Prices may be high but consumers still want their coffee

Many economists and market watchers expected the United States to be in a recession at this point but the Federal Reserve has been able to hold it off. Yet, American consumers remain in a funk. A poll from Bankrate in late 2023 showed that a majority of Americans believe we are currently in a recession, leading some to use the term ‘silent recession’. Why? Because although inflation is down, prices are not: prices are still much higher than they used to be, frustrating consumers.

But the rising cost of goods is not stopping Americans from drinking their daily cup of coffee—whether they prepare it at home or purchase it a coffee shop. US coffee sales at retail alone in 2023 hit US $18.9 billion – 18% of the global total – making the US the world’s largest coffee market (US #1 in coffee spend while is Brazil #1 in consumption), said Matthew Barry, insight manager food & beverage, Euromonitor International, during the National Coffee Association’s (NCA) recent ‘US Coffee Outlook 2024’ webinar.

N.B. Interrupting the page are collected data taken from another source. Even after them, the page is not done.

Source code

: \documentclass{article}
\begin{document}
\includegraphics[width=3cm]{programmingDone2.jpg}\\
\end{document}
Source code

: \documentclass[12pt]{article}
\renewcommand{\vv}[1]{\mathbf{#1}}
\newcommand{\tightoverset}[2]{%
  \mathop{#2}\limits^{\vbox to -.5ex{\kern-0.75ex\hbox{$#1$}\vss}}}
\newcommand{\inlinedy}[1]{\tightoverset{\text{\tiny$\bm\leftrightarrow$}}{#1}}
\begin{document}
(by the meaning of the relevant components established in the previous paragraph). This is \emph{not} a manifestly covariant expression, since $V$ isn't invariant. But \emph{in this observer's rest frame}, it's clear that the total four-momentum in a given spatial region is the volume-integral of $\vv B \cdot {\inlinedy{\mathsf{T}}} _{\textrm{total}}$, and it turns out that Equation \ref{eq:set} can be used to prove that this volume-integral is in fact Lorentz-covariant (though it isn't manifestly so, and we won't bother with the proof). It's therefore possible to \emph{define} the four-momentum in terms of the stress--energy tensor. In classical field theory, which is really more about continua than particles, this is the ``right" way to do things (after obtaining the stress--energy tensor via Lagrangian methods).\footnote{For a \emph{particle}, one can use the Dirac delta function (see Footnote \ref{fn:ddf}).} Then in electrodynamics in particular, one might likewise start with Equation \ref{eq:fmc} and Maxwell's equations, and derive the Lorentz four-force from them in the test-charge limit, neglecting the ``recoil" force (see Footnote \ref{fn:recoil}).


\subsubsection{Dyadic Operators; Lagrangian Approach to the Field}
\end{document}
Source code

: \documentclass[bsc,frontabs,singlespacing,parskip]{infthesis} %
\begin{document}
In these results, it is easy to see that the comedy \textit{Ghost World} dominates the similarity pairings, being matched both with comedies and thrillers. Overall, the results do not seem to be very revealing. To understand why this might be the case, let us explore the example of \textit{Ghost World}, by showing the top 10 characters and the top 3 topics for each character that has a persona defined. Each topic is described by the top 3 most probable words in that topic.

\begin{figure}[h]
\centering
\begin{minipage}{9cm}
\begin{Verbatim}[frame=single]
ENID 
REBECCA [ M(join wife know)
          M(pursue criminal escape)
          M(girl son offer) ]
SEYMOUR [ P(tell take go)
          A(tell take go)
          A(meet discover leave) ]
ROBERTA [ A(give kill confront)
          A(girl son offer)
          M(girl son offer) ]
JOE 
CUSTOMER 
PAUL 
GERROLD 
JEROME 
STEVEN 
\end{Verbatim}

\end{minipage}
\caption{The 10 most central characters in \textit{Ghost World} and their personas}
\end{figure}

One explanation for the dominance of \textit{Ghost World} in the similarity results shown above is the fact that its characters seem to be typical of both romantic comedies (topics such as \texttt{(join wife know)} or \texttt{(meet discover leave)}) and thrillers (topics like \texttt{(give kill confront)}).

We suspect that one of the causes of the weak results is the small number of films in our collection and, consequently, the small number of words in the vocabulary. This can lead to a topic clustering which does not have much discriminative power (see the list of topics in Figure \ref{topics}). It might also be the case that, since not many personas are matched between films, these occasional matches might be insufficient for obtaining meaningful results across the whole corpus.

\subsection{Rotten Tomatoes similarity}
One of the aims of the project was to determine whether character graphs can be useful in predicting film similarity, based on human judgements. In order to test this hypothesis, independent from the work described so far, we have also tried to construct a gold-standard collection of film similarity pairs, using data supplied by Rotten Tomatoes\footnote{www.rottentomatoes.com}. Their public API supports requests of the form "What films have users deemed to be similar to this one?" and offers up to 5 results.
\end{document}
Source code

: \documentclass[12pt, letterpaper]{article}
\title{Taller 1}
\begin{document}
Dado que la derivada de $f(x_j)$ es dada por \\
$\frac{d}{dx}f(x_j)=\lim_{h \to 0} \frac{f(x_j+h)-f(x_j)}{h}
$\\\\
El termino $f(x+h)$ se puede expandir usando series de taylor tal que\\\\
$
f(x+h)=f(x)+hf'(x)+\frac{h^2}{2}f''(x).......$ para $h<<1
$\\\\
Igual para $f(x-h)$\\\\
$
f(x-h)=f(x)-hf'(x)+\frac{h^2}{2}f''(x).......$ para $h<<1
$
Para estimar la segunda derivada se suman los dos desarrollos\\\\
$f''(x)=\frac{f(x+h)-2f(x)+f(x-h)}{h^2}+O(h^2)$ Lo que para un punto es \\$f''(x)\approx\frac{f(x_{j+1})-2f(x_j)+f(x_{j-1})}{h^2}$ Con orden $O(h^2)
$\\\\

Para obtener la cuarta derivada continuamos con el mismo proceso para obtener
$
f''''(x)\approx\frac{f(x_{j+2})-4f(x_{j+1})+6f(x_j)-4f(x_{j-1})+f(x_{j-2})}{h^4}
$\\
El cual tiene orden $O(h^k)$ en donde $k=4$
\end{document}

However, the US is very tilted to foodservice coffee with Americans spending more than twice in that channel than they do at retail. The coffee shop segment continues to grow amid the turmoil, explained Barry. “A major shift is taking place towards a more tech-driven, to-go model de-emphasising the human aspect while ‘permissible indulgence’ spending cushions the sector against economic trouble.”

At retail, ready-to-drink (RTD) coffee remains the top performer in terms of growth, which has slowed but still leads. Pods is the next largest category, which Barry noted is doing well in the US but struggling in Europe, followed by standard ground and whole beans (the smallest category but a solid performer). Despite the availability of higher quality instant and pioneers of specialty coffee entering the category, soluble coffee’s performance is still subpar and sales are expected to decline in the US in 2024.

E-commerce has been a particular bright spot for the coffee industry category, with Barry saying that “a slowing segment overall has not damaged coffee. Sales were up 24% for the first three quarters of 2023 over the same period in 2022.”

Although consumers may not be able to live without their daily small indulgence, coffee is not immune to the effects of higher prices. According to Barry, steep prices are narrowing the window for premiumisation. “Americans are showing less interest in paying for virtually any sort of value-added attribute.” This is affecting areas like organic, environmentally friendly and sustainably produced products.

While American consumers may not be willing to pay for just any ‘value-added attribute’, they will for those will health claims so the most advantageous way to premiumisation is through functionality. “Health remains a spending priority even with consumer pullback,” shared Barry, adding, “functional coffees should be able to benefit from this. Energy, digestive health, and weight management should see especially interesting [growth] in 2024.”

Another growth area is digestive health as the microbiome is better understood. “Particularly important will be emerging understanding of the microbiome’s [probiotics] effect on wider health such as the ‘gut-brain axis’,” he commented.

Experts have warned that 2024 will be hottest year in history, surpassing 2023 which was the hottest to date, so climate will be top of mind with consumers. However, “consumer willingness to spend on sustainability is not increasing,” Barry explained, adding, “the pressures from years of inflation have led fewer consumers to be willing to spend on more sustainable products.”

He said that sustainability is becoming about adaptation rather than consumer appeal, that is, more of a supply chain interest area rather than a way to appeal to consumers (a focus on decreasing supply chains, water availability, etc.).

So, to sum up the coffee outlook for this year [per the NCA/Euromonitor International — I am curious if others agree or have a different opinion]: although high prices will keep consumers pessimistic thereby rendering premiumisation more difficult, the US coffee market is set to have a good 2024 particularly from growth in coffee shops spending, RTD coffee and functional coffees.